Content starts

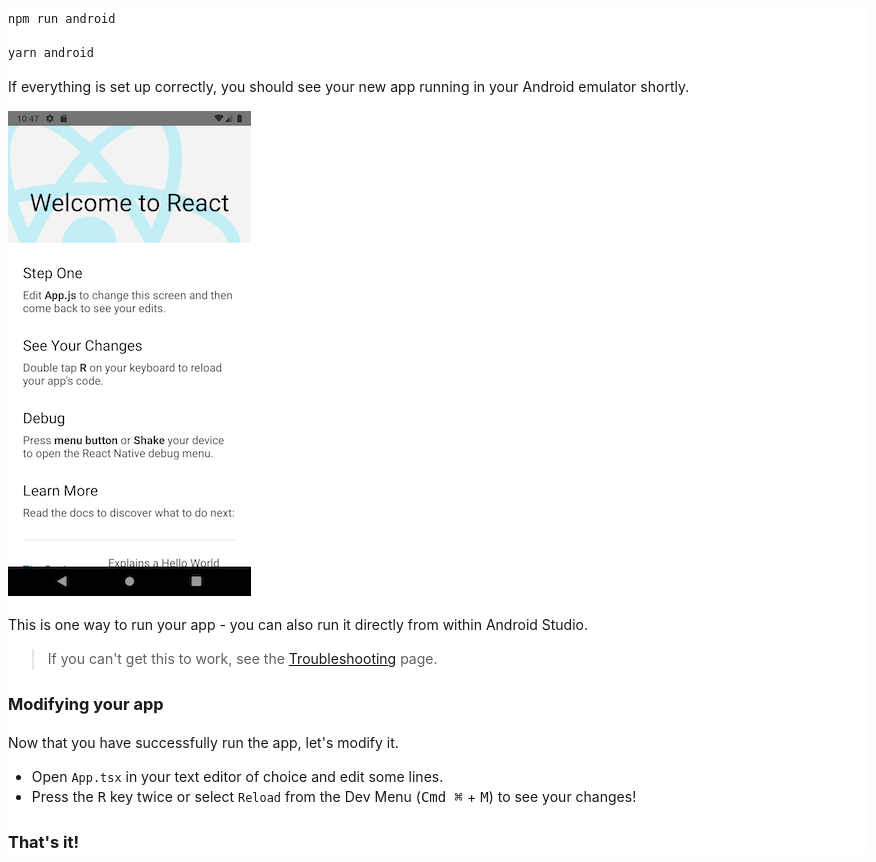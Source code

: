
 ```shell
npm run android
```

</TabItem>
<TabItem value="yarn">

```shell
yarn android
```

</TabItem>
</Tabs>

If everything is set up correctly, you should see your new app running in your Android emulator shortly.

![AwesomeProject on Android](/docs/assets/GettingStartedAndroidSuccessMacOS.png)

This is one way to run your app - you can also run it directly from within Android Studio.

> If you can't get this to work, see the [Troubleshooting](troubleshooting.md) page.

<h3>Modifying your app</h3>

Now that you have successfully run the app, let's modify it.

- Open `App.tsx` in your text editor of choice and edit some lines.
- Press the <kbd>R</kbd> key twice or select `Reload` from the Dev Menu (<kbd>Cmd ⌘</kbd> + <kbd>M</kbd>) to see your changes!

<h3>That's it!</h3>
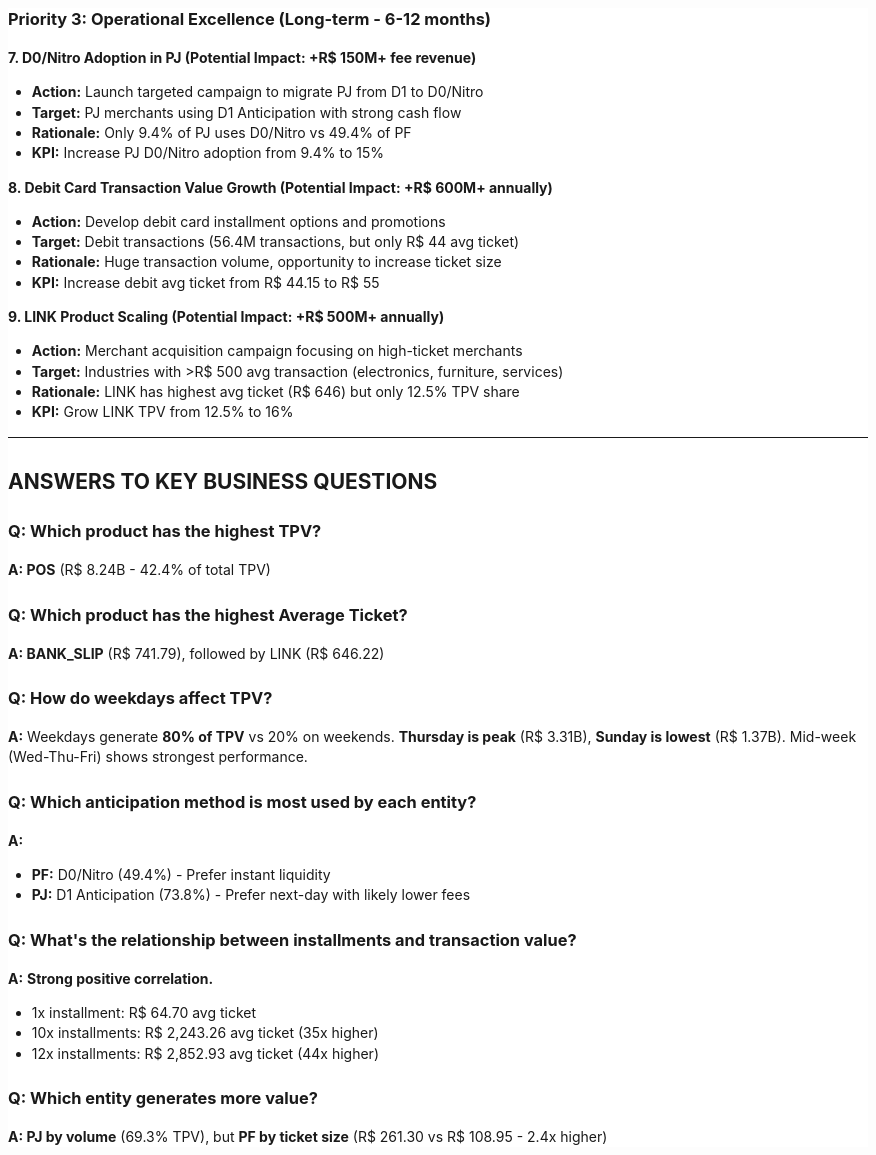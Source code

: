 ### Priority 3: Operational Excellence (Long-term - 6-12 months)

**7. D0/Nitro Adoption in PJ (Potential Impact: +R$ 150M+ fee revenue)**
- **Action:** Launch targeted campaign to migrate PJ from D1 to D0/Nitro
- **Target:** PJ merchants using D1 Anticipation with strong cash flow
- **Rationale:** Only 9.4% of PJ uses D0/Nitro vs 49.4% of PF
- **KPI:** Increase PJ D0/Nitro adoption from 9.4% to 15%

**8. Debit Card Transaction Value Growth (Potential Impact: +R$ 600M+ annually)**
- **Action:** Develop debit card installment options and promotions
- **Target:** Debit transactions (56.4M transactions, but only R$ 44 avg ticket)
- **Rationale:** Huge transaction volume, opportunity to increase ticket size
- **KPI:** Increase debit avg ticket from R$ 44.15 to R$ 55

**9. LINK Product Scaling (Potential Impact: +R$ 500M+ annually)**
- **Action:** Merchant acquisition campaign focusing on high-ticket merchants
- **Target:** Industries with >R$ 500 avg transaction (electronics, furniture, services)
- **Rationale:** LINK has highest avg ticket (R$ 646) but only 12.5% TPV share
- **KPI:** Grow LINK TPV from 12.5% to 16%

---

##  ANSWERS TO KEY BUSINESS QUESTIONS

### Q: Which product has the highest TPV?
**A: POS** (R$ 8.24B - 42.4% of total TPV)

### Q: Which product has the highest Average Ticket?
**A: BANK_SLIP** (R$ 741.79), followed by LINK (R$ 646.22)

### Q: How do weekdays affect TPV?
**A:** Weekdays generate **80% of TPV** vs 20% on weekends. **Thursday is peak** (R$ 3.31B), **Sunday is lowest** (R$ 1.37B). Mid-week (Wed-Thu-Fri) shows strongest performance.

### Q: Which anticipation method is most used by each entity?
**A:**
- **PF:** D0/Nitro (49.4%) - Prefer instant liquidity
- **PJ:** D1 Anticipation (73.8%) - Prefer next-day with likely lower fees

### Q: What's the relationship between installments and transaction value?
**A:** **Strong positive correlation.** 
- 1x installment: R$ 64.70 avg ticket
- 10x installments: R$ 2,243.26 avg ticket (35x higher)
- 12x installments: R$ 2,852.93 avg ticket (44x higher)

### Q: Which entity generates more value?
**A: PJ by volume** (69.3% TPV), but **PF by ticket size** (R$ 261.30 vs R$ 108.95 - 2.4x higher)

Content ends

What the exercise asks: The required output is every line above from the one with "- **Action:** Launch" down to the one with "Impact: +R$ 500M+ annually)**", restated word for word, ends included.

Solution to this exercise:
- **Action:** Launch targeted campaign to migrate PJ from D1 to D0/Nitro
- **Target:** PJ merchants using D1 Anticipation with strong cash flow
- **Rationale:** Only 9.4% of PJ uses D0/Nitro vs 49.4% of PF
- **KPI:** Increase PJ D0/Nitro adoption from 9.4% to 15%

**8. Debit Card Transaction Value Growth (Potential Impact: +R$ 600M+ annually)**
- **Action:** Develop debit card installment options and promotions
- **Target:** Debit transactions (56.4M transactions, but only R$ 44 avg ticket)
- **Rationale:** Huge transaction volume, opportunity to increase ticket size
- **KPI:** Increase debit avg ticket from R$ 44.15 to R$ 55

**9. LINK Product Scaling (Potential Impact: +R$ 500M+ annually)**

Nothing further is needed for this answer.